▸ **Data provided**
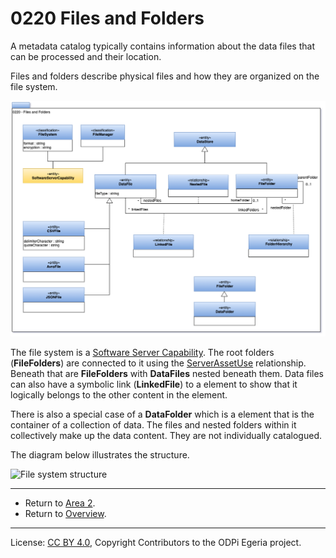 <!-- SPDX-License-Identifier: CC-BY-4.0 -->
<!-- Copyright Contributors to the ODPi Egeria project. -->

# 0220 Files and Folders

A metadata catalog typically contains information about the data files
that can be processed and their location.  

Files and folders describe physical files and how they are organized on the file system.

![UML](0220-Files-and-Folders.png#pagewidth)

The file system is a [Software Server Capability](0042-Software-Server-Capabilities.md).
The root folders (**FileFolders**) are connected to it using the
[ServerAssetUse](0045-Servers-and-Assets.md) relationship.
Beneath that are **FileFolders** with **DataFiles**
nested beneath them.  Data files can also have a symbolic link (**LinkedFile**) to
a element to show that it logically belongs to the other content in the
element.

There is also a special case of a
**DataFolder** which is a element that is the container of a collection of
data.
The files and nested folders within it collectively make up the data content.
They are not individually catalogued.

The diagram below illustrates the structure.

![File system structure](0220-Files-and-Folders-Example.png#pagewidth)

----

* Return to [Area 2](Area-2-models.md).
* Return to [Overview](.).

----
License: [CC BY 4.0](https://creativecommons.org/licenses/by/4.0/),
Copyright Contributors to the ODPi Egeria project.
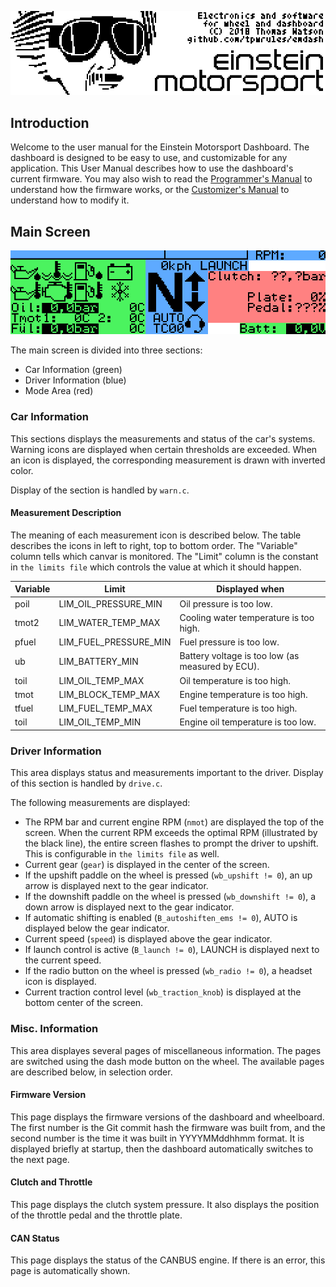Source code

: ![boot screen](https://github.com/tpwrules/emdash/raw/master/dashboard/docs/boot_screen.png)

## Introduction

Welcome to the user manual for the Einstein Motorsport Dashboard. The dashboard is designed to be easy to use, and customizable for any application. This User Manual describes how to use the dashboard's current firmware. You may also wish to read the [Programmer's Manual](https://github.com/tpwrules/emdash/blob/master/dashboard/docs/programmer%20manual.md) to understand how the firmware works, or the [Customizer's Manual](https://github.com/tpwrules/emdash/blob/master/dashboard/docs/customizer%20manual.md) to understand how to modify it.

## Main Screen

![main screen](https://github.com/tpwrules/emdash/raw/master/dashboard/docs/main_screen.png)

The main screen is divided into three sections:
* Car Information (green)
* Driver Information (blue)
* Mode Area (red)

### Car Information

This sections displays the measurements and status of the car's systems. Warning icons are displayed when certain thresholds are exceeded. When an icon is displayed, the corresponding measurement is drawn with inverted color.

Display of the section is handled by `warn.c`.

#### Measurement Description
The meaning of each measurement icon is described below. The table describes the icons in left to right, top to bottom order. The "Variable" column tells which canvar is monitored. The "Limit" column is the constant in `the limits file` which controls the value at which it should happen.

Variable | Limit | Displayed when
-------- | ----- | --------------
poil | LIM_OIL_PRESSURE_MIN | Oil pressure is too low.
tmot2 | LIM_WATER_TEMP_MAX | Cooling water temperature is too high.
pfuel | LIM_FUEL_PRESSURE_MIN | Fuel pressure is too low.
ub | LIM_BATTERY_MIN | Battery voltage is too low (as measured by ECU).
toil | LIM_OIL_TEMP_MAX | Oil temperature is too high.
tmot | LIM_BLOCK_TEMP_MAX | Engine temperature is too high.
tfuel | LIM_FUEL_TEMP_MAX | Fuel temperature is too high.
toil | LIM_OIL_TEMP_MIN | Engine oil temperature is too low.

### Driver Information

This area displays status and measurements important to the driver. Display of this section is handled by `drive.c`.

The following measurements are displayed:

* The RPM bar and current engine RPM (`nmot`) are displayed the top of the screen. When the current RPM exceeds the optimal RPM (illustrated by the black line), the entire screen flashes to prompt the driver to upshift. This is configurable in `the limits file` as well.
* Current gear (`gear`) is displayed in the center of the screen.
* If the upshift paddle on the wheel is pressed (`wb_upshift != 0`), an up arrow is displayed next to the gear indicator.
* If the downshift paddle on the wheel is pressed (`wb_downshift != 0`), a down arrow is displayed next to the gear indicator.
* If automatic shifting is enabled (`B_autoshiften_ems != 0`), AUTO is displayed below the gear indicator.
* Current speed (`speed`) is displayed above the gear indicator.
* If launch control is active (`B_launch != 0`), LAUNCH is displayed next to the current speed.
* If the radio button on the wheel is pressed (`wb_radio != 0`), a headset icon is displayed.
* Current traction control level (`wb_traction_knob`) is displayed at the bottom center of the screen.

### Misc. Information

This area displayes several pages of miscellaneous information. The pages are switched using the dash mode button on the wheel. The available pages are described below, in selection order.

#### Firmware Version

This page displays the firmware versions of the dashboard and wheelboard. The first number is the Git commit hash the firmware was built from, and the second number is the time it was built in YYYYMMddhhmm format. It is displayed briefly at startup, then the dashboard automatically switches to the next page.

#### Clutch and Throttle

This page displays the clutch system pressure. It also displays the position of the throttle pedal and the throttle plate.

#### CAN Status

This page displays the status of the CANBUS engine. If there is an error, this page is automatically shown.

--

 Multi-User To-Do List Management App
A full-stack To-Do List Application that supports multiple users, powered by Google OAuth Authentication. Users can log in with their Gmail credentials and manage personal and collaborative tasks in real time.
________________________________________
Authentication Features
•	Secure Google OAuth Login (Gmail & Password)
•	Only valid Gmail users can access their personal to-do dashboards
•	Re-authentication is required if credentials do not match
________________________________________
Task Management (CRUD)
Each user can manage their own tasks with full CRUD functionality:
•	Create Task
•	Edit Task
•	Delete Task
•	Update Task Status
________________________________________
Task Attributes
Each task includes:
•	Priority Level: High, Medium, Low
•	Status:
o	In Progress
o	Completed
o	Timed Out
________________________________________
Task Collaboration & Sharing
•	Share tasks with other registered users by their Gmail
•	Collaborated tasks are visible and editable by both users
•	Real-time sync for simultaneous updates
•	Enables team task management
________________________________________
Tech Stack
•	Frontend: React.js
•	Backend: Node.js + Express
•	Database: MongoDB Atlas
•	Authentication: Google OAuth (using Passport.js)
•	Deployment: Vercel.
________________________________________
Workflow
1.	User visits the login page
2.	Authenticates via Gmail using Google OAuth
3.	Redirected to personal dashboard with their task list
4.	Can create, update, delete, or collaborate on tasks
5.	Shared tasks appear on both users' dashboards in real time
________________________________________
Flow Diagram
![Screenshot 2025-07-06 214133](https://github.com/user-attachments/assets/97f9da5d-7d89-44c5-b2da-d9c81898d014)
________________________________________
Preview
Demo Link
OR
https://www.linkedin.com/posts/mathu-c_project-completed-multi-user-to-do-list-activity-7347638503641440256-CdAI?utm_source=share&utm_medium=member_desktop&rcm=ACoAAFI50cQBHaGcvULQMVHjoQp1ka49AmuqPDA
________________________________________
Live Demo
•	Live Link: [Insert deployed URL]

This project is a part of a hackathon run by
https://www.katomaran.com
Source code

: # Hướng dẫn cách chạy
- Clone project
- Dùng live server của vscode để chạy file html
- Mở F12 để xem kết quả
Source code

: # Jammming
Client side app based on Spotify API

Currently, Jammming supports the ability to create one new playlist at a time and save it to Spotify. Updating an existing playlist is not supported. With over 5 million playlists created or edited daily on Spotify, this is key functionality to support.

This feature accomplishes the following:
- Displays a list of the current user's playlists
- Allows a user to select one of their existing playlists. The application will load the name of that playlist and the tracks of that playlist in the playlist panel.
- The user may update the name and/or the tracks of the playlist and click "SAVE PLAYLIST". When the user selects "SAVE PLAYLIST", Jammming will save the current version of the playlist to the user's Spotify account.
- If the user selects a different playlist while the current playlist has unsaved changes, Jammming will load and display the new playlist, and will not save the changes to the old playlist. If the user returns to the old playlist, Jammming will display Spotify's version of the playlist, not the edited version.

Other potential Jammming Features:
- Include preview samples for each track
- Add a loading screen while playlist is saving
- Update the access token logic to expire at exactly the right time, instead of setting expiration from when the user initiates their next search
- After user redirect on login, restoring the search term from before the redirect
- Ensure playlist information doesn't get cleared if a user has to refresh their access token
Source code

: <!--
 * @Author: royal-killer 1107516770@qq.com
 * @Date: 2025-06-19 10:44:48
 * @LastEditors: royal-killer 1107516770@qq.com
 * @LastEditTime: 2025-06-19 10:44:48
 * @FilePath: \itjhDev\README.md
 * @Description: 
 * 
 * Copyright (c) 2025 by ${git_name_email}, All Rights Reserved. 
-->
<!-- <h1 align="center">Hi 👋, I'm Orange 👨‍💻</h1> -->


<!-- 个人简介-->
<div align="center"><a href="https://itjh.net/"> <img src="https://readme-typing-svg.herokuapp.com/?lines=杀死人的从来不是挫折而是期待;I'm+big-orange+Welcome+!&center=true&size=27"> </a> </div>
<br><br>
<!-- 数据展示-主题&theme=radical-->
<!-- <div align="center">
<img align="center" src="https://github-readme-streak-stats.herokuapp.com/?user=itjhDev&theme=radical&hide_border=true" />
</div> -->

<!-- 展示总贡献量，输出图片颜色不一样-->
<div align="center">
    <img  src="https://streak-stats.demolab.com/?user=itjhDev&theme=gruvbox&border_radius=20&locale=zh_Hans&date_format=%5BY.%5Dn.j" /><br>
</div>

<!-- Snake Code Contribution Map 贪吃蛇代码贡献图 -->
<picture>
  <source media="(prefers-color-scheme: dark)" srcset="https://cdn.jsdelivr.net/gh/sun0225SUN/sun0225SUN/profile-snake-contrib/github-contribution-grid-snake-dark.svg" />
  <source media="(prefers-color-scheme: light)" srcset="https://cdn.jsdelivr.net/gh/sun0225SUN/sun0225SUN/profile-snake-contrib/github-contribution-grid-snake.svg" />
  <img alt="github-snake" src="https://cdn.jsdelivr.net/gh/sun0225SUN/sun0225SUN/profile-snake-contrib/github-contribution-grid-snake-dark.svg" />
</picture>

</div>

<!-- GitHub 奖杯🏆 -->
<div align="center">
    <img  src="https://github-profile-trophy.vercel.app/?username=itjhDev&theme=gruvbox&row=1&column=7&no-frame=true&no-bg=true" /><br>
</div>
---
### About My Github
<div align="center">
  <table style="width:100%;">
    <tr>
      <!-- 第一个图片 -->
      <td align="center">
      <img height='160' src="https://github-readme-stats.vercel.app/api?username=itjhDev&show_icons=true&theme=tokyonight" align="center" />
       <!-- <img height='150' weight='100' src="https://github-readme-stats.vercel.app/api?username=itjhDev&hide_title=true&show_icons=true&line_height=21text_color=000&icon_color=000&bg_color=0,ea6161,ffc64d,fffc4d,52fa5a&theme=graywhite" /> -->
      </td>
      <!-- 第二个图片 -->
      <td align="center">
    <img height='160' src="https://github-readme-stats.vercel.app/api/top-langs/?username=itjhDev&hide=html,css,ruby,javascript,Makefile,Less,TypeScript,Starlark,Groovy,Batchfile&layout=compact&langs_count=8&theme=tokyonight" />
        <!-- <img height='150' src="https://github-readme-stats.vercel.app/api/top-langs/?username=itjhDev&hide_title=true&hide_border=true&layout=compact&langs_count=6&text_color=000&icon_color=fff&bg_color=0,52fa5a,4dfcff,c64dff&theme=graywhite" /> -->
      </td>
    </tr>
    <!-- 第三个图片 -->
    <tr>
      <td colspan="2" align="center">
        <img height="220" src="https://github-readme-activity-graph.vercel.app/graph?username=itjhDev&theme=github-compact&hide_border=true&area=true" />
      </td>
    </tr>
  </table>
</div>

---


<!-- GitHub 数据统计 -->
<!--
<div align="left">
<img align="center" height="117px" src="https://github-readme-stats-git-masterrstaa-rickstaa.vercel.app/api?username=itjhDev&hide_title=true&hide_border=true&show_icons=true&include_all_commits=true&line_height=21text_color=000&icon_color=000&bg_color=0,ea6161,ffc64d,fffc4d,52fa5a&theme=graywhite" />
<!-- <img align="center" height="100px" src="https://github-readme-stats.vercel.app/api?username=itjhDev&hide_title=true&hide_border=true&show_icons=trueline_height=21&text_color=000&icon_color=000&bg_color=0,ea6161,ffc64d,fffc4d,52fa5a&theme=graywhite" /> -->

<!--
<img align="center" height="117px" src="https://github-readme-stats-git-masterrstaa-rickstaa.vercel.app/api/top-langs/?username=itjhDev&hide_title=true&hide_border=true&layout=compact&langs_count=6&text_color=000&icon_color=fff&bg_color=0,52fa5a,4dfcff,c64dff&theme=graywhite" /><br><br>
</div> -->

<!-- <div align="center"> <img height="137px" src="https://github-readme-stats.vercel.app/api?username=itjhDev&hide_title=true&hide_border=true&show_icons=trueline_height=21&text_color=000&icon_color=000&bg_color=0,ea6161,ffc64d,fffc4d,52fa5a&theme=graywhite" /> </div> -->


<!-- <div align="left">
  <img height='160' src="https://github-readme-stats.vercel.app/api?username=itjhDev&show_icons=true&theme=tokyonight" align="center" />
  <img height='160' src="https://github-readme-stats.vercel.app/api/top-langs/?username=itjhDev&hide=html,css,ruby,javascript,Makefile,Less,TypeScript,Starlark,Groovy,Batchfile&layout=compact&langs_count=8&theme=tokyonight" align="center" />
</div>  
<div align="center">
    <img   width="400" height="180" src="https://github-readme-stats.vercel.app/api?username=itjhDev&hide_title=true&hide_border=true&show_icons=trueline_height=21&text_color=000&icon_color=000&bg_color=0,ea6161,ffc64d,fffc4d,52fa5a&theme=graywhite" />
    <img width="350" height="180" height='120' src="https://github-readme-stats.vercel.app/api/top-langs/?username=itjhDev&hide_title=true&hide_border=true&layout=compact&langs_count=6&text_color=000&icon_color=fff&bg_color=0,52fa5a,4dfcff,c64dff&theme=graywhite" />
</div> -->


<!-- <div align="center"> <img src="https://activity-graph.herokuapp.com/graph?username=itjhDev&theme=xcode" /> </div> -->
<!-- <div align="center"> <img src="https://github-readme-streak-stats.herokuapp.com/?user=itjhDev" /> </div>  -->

▸ **Exercise aim**
Return each line from the material that includes the string "Fuel".

▸ **Reply to the exercise**
pfuel | LIM_FUEL_PRESSURE_MIN | Fuel pressure is too low.
tfuel | LIM_FUEL_TEMP_MAX | Fuel temperature is too high.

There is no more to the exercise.